Here’s the opener, which, like any good opener, tells the whole story:
Beatrice Weber wakes up most mornings afraid that her son’s Hasidic Jewish school is setting him up to fail. Her 10-year-old, Aaron, brims with curiosity, and has told his mother that he wants to work for NASA. But his school, like other Hasidic boys’ schools in New York, teaches only cursory English and math and little science or social studies. It focuses instead on imparting the values of the fervently religious Hasidic community, which speaks Yiddish rather than English, and places the study of Jewish law and prayer above all else. Recently, Ms. Weber said, Aaron’s teacher told him that the planets revolve around the Earth.
But when Ms. Weber, a divorced mother of 10, tried to withdraw Aaron from his religious school, called a yeshiva, and enroll him in another one with stronger secular studies, she found that she could not do it. She had signed away that right in a divorce agreement drawn up by Hasidic leaders.
Here’s the thing, though: the Times article features Beatrice Weber’s picture, which we, as an Orthodox family paper cannot post, even if we could get permission from the paper. Like the second amendment to the constitution, Ms. Weber bears arms and a flash of knees. So, why did she enroll little Aaron in a Hasidic school if this is her choice of dress? Is there a story there? You bet.
Beatrice Weber is a “Chozer B’She’ela,” a formerly Orthodox person who charted the reverse path of a “Chozer B’Tshuva,” a returnee to Jewish practice. She told the Times that she had had it with Jewish tradition when “she had a miscarriage over the Sabbath. She said her husband refused to call the doctor until the holiday was over. Ms. Weber, dizzy and bleeding heavily, dialed the number herself.”
Seriously? Did they fire all the fact checkers over on 46th Street? One phone call to an Orthodox rabbi, any Orthodox rabbi, would have debunked this claim. The rule of “pikuach nefesh do’che Shabbat” – saving a life is more important than observing Shabbat – is so basic, most secular Jews are aware of it. Did the writer, Eliza Shapiro, not know it? Of course, she does, but she left the anecdote unchallenged because, as the Agudah folks have noted, she and her paper have an agenda, and it ain’t truthful reporting.
What we have here, even according to the Times report, is not a backward Hasidic school that refuses to allow a mother to pull her kid out so he can become a NASA engineer, but a custody dispute between a mother whose picture we can’t post and the father, who remained an observant Jew. I have no idea who is right in this dispute, how could I, but I do know the Williamsburg yeshiva that called Aaron’s father to verify whether he, too, wanted the boy to study elsewhere, acted according to the law, not only Jewish but NY State law, too.

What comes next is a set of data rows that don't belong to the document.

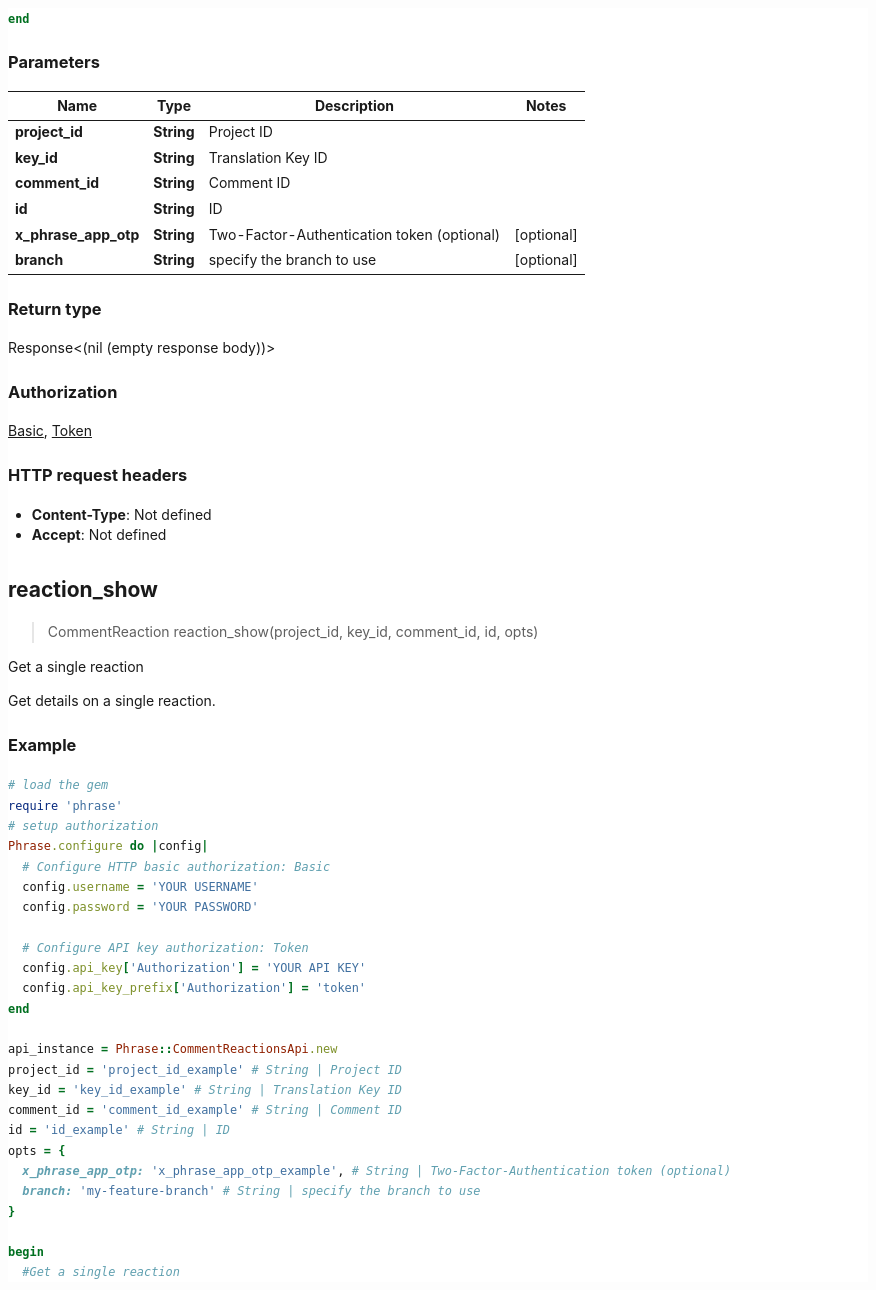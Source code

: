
 ```ruby
end
```

### Parameters


Name | Type | Description  | Notes
------------- | ------------- | ------------- | -------------
 **project_id** | **String**| Project ID | 
 **key_id** | **String**| Translation Key ID | 
 **comment_id** | **String**| Comment ID | 
 **id** | **String**| ID | 
 **x_phrase_app_otp** | **String**| Two-Factor-Authentication token (optional) | [optional] 
 **branch** | **String**| specify the branch to use | [optional] 

### Return type

Response<(nil (empty response body))>

### Authorization

[Basic](../README.md#Basic), [Token](../README.md#Token)

### HTTP request headers

- **Content-Type**: Not defined
- **Accept**: Not defined


## reaction_show

> CommentReaction reaction_show(project_id, key_id, comment_id, id, opts)

Get a single reaction

Get details on a single reaction.

### Example

```ruby
# load the gem
require 'phrase'
# setup authorization
Phrase.configure do |config|
  # Configure HTTP basic authorization: Basic
  config.username = 'YOUR USERNAME'
  config.password = 'YOUR PASSWORD'

  # Configure API key authorization: Token
  config.api_key['Authorization'] = 'YOUR API KEY'
  config.api_key_prefix['Authorization'] = 'token'
end

api_instance = Phrase::CommentReactionsApi.new
project_id = 'project_id_example' # String | Project ID
key_id = 'key_id_example' # String | Translation Key ID
comment_id = 'comment_id_example' # String | Comment ID
id = 'id_example' # String | ID
opts = {
  x_phrase_app_otp: 'x_phrase_app_otp_example', # String | Two-Factor-Authentication token (optional)
  branch: 'my-feature-branch' # String | specify the branch to use
}

begin
  #Get a single reaction
```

In response, according to the Times, “she filed a complaint with the state Education Department in 2019, accusing Aaron’s school, Yeshiva Mesivta Arugath Habosem in Williamsburg, Brooklyn, of breaking the law by not offering an adequate secular education.”
I don’t recommend reading the full article, although, if you have a subscription, go for it. I consider myself a liberal Orthodox Jew, and I certainly did not send my child to a Hasidic school. But I couldn’t help siding with the Hasidim and Agudah in this story because of the biased reporting.